There’s not a very clean way to do this. I can put my datetime index into a series, then use the shift() function to compare the difference between entries.

times = pd.Series(df_energy.index, index=df_energy.index )
time_diffs = times - times.shift()

Now I have a series of timedelta64 objects. An overwhelming majority of these entries are just 15 minute intervals.

It’s not convenient to work with this type of data; Pandas isn’t as forgiving with it as it is with regular datetime objects. I can’t just pull out the number of minutes for each entry. However, time_diffs.min() corresponds to a 15-minute time difference object. All I want are entries that differ from this, and since this is already the minimum time difference that means all that’s left is values higher than 15 minutes.

I can say time_diffs[time_diffs > time_diffs.min()] to get the entries that have larger gaps than 15 minutes. This comes out to only 7 entries, and they’re spread out thoughout the whole data set. Compared to the tens of thousands of overall entries, these shouldn’t be of concern. The largest gap that occured was on June 7th, when the system didn’t record for 1d 9hr 15min. Besides that, there were a couple of 1hr 15min gaps then four 30min gaps. I don’t see these gaps having a significant effect on the analysis results. If there was a greater presence of gaps I would have to consider weighing each data point accoring to the timespan it represents.
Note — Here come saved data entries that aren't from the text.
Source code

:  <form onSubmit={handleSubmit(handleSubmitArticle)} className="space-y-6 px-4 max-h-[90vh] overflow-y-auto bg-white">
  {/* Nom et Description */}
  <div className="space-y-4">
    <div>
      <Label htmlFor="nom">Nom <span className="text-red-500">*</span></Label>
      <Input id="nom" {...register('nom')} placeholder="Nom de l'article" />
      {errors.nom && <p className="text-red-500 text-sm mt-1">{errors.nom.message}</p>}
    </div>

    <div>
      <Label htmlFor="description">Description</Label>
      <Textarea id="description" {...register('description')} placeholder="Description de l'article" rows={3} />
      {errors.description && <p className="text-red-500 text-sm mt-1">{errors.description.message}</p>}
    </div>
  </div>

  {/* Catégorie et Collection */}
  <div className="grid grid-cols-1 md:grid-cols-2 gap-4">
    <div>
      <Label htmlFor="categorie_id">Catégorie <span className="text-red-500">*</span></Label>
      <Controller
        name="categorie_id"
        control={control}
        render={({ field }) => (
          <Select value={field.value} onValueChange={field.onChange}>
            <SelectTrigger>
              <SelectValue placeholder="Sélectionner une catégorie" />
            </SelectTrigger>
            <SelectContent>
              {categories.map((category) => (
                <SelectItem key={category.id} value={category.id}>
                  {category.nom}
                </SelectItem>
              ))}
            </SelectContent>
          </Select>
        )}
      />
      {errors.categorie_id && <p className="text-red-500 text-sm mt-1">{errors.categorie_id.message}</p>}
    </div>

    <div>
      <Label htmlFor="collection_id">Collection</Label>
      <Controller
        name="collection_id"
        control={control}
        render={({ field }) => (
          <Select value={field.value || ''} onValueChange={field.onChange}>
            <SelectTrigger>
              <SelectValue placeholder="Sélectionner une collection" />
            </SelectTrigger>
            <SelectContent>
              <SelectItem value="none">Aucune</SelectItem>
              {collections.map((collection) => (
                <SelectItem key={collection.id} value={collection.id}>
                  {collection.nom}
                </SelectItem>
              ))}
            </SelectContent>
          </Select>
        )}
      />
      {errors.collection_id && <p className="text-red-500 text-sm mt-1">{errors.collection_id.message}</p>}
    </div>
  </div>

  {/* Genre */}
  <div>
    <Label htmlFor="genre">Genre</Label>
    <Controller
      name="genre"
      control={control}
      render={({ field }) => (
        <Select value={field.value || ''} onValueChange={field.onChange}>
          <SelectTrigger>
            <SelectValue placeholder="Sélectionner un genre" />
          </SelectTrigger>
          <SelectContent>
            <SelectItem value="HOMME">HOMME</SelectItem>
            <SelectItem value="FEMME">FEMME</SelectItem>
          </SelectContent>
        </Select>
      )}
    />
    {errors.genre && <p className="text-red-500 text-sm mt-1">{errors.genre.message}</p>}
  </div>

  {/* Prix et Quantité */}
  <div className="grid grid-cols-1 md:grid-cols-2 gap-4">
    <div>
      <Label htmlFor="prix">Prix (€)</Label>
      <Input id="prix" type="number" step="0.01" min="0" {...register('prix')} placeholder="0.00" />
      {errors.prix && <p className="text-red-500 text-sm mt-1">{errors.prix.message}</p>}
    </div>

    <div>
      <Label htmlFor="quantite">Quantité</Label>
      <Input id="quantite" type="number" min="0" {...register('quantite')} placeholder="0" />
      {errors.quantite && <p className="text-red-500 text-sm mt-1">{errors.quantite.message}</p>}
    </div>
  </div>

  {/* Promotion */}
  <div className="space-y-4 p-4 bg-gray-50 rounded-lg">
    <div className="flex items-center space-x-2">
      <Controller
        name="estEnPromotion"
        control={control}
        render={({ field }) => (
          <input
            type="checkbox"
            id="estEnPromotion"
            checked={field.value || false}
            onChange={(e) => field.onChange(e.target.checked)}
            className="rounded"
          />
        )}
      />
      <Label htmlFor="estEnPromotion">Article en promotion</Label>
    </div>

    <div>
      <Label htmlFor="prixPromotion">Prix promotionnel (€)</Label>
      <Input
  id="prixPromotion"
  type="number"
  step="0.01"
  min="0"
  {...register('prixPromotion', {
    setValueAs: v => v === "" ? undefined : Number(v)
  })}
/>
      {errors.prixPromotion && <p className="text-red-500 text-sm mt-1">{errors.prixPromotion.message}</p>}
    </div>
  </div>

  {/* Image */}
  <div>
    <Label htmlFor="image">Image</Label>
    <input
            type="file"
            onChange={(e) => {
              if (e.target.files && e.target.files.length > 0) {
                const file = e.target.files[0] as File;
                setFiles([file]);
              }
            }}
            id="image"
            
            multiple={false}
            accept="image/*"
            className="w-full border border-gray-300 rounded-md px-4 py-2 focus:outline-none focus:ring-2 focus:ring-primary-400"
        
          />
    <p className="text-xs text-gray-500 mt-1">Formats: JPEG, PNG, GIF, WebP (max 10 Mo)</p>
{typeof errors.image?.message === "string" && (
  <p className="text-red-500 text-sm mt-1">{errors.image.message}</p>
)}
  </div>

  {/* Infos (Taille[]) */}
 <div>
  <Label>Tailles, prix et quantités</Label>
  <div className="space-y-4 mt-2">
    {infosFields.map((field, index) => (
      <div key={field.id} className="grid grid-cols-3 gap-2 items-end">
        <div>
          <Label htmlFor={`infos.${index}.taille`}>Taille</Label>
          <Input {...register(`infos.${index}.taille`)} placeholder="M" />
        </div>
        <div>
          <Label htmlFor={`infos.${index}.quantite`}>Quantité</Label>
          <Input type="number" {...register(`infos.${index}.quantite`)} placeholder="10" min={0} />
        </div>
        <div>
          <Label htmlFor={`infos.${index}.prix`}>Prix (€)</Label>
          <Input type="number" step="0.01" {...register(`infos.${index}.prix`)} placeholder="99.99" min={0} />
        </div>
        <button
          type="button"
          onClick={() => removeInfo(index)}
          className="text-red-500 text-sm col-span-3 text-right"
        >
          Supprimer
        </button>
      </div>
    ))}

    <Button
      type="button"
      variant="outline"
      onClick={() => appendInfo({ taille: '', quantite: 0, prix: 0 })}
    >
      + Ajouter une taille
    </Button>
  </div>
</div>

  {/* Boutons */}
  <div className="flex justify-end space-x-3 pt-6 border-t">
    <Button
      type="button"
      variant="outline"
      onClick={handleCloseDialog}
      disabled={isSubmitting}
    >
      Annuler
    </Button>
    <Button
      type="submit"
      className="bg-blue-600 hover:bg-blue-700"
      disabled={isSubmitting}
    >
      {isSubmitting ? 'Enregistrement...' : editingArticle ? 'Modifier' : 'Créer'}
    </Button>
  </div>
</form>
Getting more familiar with the distributions

In order to determine which statistical test is best suited for our power data, I think I need to spend some more time looking at the distributions of different breakdowns of our sample data. On [Day 13](https://energize.mattrossman.com/post/day-13/ I found a nearly normal distribution when looking at the intra-day data filtered during school hours. I will now look at the density functions of other strata.

Here are a few Kernel Density Estimate plots of subsets of the data with a dotted estimated normal curve overlay (using the median and scaled MAD value):

Far from perfect. The night and summer plots look pretty good but the weekend plot is quite off. Currently I’m making these judgements off intuition. It feels like the estimation plots should wrap more tightly around the left side, especially since our goal is reducing power usage.

Log-Normal Distributions

Oftentimes when a parameter has a lower bound it follows a log-normal distribution. This is when the natural log of the values follow a normal distribution. This creates a right skew in the expected models:

For example, here is the natural log adjusted distribution of the weekend data:

It’s looks more symmetric than the original plot, and this could be a viable model because of our inherent lower bound of zero.